According to the learned counsel, the mandatory statutory conditions having been complied with, they were not bound to pay any house rent allowance in terms of the settlements arrived at between them. The notice has been annexed to the writ petition as Annexure P-8. In terms it states that this was produced and proved before the learned Labour Court as annexure-RC although there was no foundation in the pleadings, but at the same time, there was no opposition on behalf of the workmen to the notice being admitted and proved. The notice is in detail dealing with the manner in which the accommodation is to be allotted. No reply has been filed by the respondents to the writ petition accepting or denying this averment. The writ petition was field in this Court on 14th March, 2001 and notices issued on the 19th Mach, 2001. For a period of more than six years no reply has been filed. In these circumstances, he factual averments made by the petitioner have to be accepted as they are.
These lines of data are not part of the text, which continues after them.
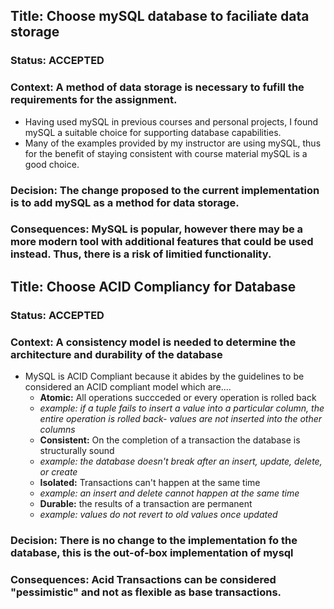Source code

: ## Title: Choose mySQL database to faciliate data storage 
### Status: ACCEPTED
### Context: A method of data storage is necessary to fufill the requirements for the assignment. 
* Having used mySQL in previous courses and personal projects, I found mySQL a suitable choice for supporting database capabilities.
* Many of the examples provided by my instructor are using mySQL, thus for the benefit of staying consistent with course material mySQL is a good choice.
### Decision: The change proposed to the current implementation is to add mySQL as a method for data storage.
### Consequences: MySQL is popular, however there may be a more modern tool with additional features that could be used instead. Thus, there is a risk of limitied functionality.

## Title: Choose ACID Compliancy for Database
### Status: ACCEPTED
### Context: A consistency model is needed to determine the architecture and durability of the database 
* MySQL is ACID Compliant because it abides by the guidelines to be considered an ACID compliant model which are....
  * **Atomic:** All operations succceded or every operation is rolled back 
  * *example: if a tuple fails to insert a value into a particular column, the entire operation is rolled back- values are not  inserted into the other columns* 
  * **Consistent:** On the completion of a transaction the database is structurally sound 
  * *example: the database doesn't break after an insert, update, delete, or create* 
  * **Isolated:** Transactions can't happen at the same time
  * *example: an insert and delete cannot happen at the same time* 
  * **Durable:** the results of a transaction are permanent
  * *example: values do not revert to old values once updated* 
### Decision: There is no change to the implementation fo the database, this is the out-of-box implementation of mysql
### Consequences: Acid Transactions can be considered "pessimistic" and not as flexible as base transactions. 
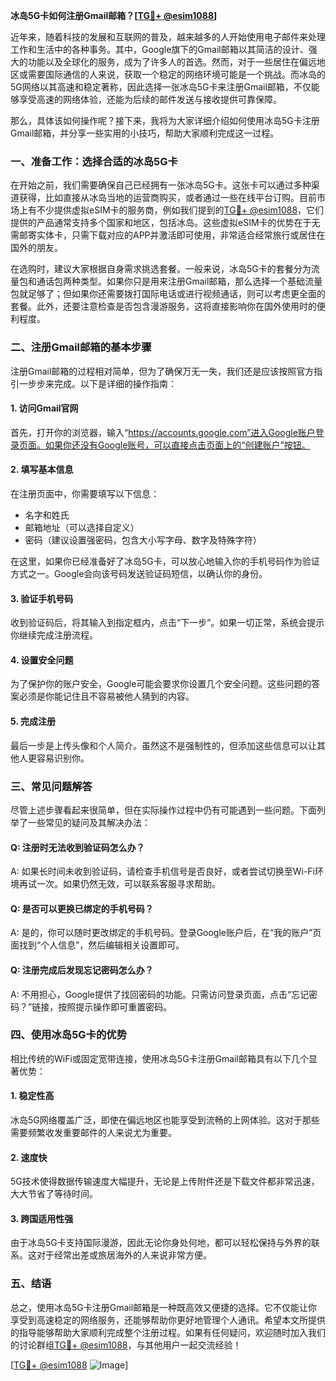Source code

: **冰岛5G卡如何注册Gmail邮箱？[[TG💪+ @esim1088](https://t.me/s/esim1088)]**

近年来，随着科技的发展和互联网的普及，越来越多的人开始使用电子邮件来处理工作和生活中的各种事务。其中，Google旗下的Gmail邮箱以其简洁的设计、强大的功能以及全球化的服务，成为了许多人的首选。然而，对于一些居住在偏远地区或需要国际通信的人来说，获取一个稳定的网络环境可能是一个挑战。而冰岛的5G网络以其高速和稳定著称，因此选择一张冰岛5G卡来注册Gmail邮箱，不仅能够享受高速的网络体验，还能为后续的邮件发送与接收提供可靠保障。

那么，具体该如何操作呢？接下来，我将为大家详细介绍如何使用冰岛5G卡注册Gmail邮箱，并分享一些实用的小技巧，帮助大家顺利完成这一过程。

### **一、准备工作：选择合适的冰岛5G卡**

在开始之前，我们需要确保自己已经拥有一张冰岛5G卡。这张卡可以通过多种渠道获得，比如直接从冰岛当地的运营商购买，或者通过一些在线平台订购。目前市场上有不少提供虚拟eSIM卡的服务商，例如我们提到的[TG💪+ @esim1088](https://t.me/s/esim1088)，它们提供的产品通常支持多个国家和地区，包括冰岛。这些虚拟eSIM卡的优势在于无需邮寄实体卡，只需下载对应的APP并激活即可使用，非常适合经常旅行或居住在国外的朋友。

在选购时，建议大家根据自身需求挑选套餐。一般来说，冰岛5G卡的套餐分为流量包和通话包两种类型。如果你只是用来注册Gmail邮箱，那么选择一个基础流量包就足够了；但如果你还需要拨打国际电话或进行视频通话，则可以考虑更全面的套餐。此外，还要注意检查是否包含漫游服务，这将直接影响你在国外使用时的便利程度。

### **二、注册Gmail邮箱的基本步骤**

注册Gmail邮箱的过程相对简单，但为了确保万无一失，我们还是应该按照官方指引一步步来完成。以下是详细的操作指南：

#### **1. 访问Gmail官网**
首先，打开你的浏览器，输入“https://accounts.google.com”进入Google账户登录页面。如果你还没有Google账号，可以直接点击页面上的“创建账户”按钮。

#### **2. 填写基本信息**
在注册页面中，你需要填写以下信息：
- 名字和姓氏
- 邮箱地址（可以选择自定义）
- 密码（建议设置强密码，包含大小写字母、数字及特殊字符）

在这里，如果你已经准备好了冰岛5G卡，可以放心地输入你的手机号码作为验证方式之一。Google会向该号码发送验证码短信，以确认你的身份。

#### **3. 验证手机号码**
收到验证码后，将其输入到指定框内，点击“下一步”。如果一切正常，系统会提示你继续完成注册流程。

#### **4. 设置安全问题**
为了保护你的账户安全，Google可能会要求你设置几个安全问题。这些问题的答案必须是你能记住且不容易被他人猜到的内容。

#### **5. 完成注册**
最后一步是上传头像和个人简介。虽然这不是强制性的，但添加这些信息可以让其他人更容易识别你。

### **三、常见问题解答**

尽管上述步骤看起来很简单，但在实际操作过程中仍有可能遇到一些问题。下面列举了一些常见的疑问及其解决办法：

#### **Q: 注册时无法收到验证码怎么办？**
A: 如果长时间未收到验证码，请检查手机信号是否良好，或者尝试切换至Wi-Fi环境再试一次。如果仍然无效，可以联系客服寻求帮助。

#### **Q: 是否可以更换已绑定的手机号码？**
A: 是的，你可以随时更改绑定的手机号码。登录Google账户后，在“我的账户”页面找到“个人信息”，然后编辑相关设置即可。

#### **Q: 注册完成后发现忘记密码怎么办？**
A: 不用担心，Google提供了找回密码的功能。只需访问登录页面，点击“忘记密码？”链接，按照提示操作即可重置密码。

### **四、使用冰岛5G卡的优势**

相比传统的WiFi或固定宽带连接，使用冰岛5G卡注册Gmail邮箱具有以下几个显著优势：

#### **1. 稳定性高**
冰岛5G网络覆盖广泛，即使在偏远地区也能享受到流畅的上网体验。这对于那些需要频繁收发重要邮件的人来说尤为重要。

#### **2. 速度快**
5G技术使得数据传输速度大幅提升，无论是上传附件还是下载文件都非常迅速，大大节省了等待时间。

#### **3. 跨国适用性强**
由于冰岛5G卡支持国际漫游，因此无论你身处何地，都可以轻松保持与外界的联系。这对于经常出差或旅居海外的人来说非常方便。

### **五、结语**

总之，使用冰岛5G卡注册Gmail邮箱是一种既高效又便捷的选择。它不仅能让你享受到高速稳定的网络服务，还能够帮助你更好地管理个人通讯。希望本文所提供的指导能够帮助大家顺利完成整个注册过程。如果有任何疑问，欢迎随时加入我们的讨论群组[TG💪+ @esim1088](https://t.me/s/esim1088)，与其他用户一起交流经验！

[[TG💪+ @esim1088](https://t.me/s/esim1088) ![Image](https://i.postimg.cc/4NQfJmqS/Snipaste-2025-05-13-00-14-12.png)]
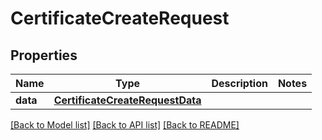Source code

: # CertificateCreateRequest

## Properties
Name | Type | Description | Notes
------------ | ------------- | ------------- | -------------
**data** | [**CertificateCreateRequestData**](CertificateCreateRequestData.md) |  | 

[[Back to Model list]](../README.md#documentation-for-models) [[Back to API list]](../README.md#documentation-for-api-endpoints) [[Back to README]](../README.md)


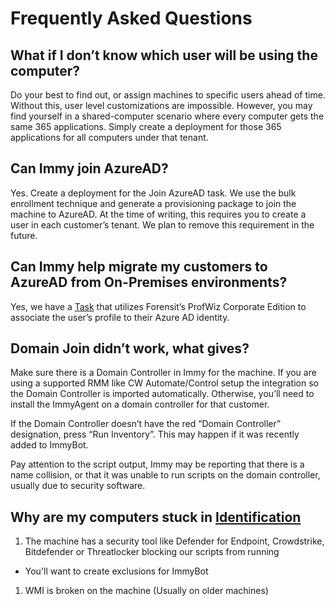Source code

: # Frequently Asked Questions
## What if I don’t know which user will be using the computer?
Do your best to find out, or assign machines to specific users ahead of time. Without this, user level customizations are impossible. However, you may find yourself in a shared-computer scenario where every computer gets the same 365 applications. Simply create a deployment for those 365 applications for all computers under that tenant.

## Can Immy join AzureAD?
Yes. Create a deployment for the Join AzureAD task. We use the bulk enrollment technique and generate a provisioning package to join the machine to AzureAD. At the time of writing, this requires you to create a user in each customer’s tenant. We plan to remove this requirement in the future.

## Can Immy help migrate my customers to AzureAD from On-Premises environments?
Yes, we have a [Task](#task) that utilizes Forensit’s ProfWiz Corporate Edition to associate the user’s profile to their Azure AD identity.

## Domain Join didn’t work, what gives?
Make sure there is a Domain Controller in Immy for the machine. If you are using a supported RMM like CW Automate/Control setup the integration so the Domain Controller is imported automatically. Otherwise, you’ll need to install the ImmyAgent on a domain controller for that customer.

If the Domain Controller doesn’t have the red “Domain Controller” designation, press “Run Inventory”. This may happen if it was recently added to ImmyBot.

Pay attention to the script output, Immy may be reporting that there is a name collision, or that it was unable to run scripts on the domain controller, usually due to security software.

## Why are my computers stuck in [Identification](#identification)
1. The machine has a security tool like Defender for Endpoint, Crowdstrike, Bitdefender or Threatlocker blocking our scripts from running
  - You'll want to create exclusions for ImmyBot
1. WMI is broken on the machine (Usually on older machines)
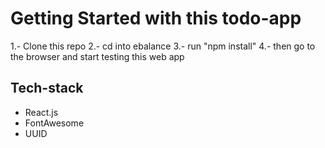 # Getting Started with this todo-app

1.- Clone this repo
2.- cd into ebalance
3.- run "npm install"
4.- then go to the browser and start testing this web app

## Tech-stack

- React.js
- FontAwesome
- UUID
The Labour,Court has held that the notices will have no validity as this Court has already passed orders regarding payment of House Rent allowance. This is not the correct approach as the notices were every subject matter of adjudication in the previous proceedings. Since the plea of the petitioner has gone uncontested, the notices would have their own statuary effect. However, as I have already held that the interpretation placed by the learned Labour Court on the Note-4 is not correct. The matter is not being considered any further. 21. Therefore, the judgment of the learned Labor Court passed in Reference Petition Nos.138 to 141,143 to 146, 161 to 164, 166,167,190 to 2004 of 1997 and 64 to 66 of 1998 quashed and set aside. There shall be no order as to costs. 22. In the facts and circumstances, the writ petitions accepted. The order of the learned Labor Court is quashed an set aside. There shall be no order as to costs. 23. All the interim orders shall stand vacated. The petitioner is held entitled to the refund of the amount deposited in the Registry, in each case, pursuant to the orders passed by this Court on 31.12.2002.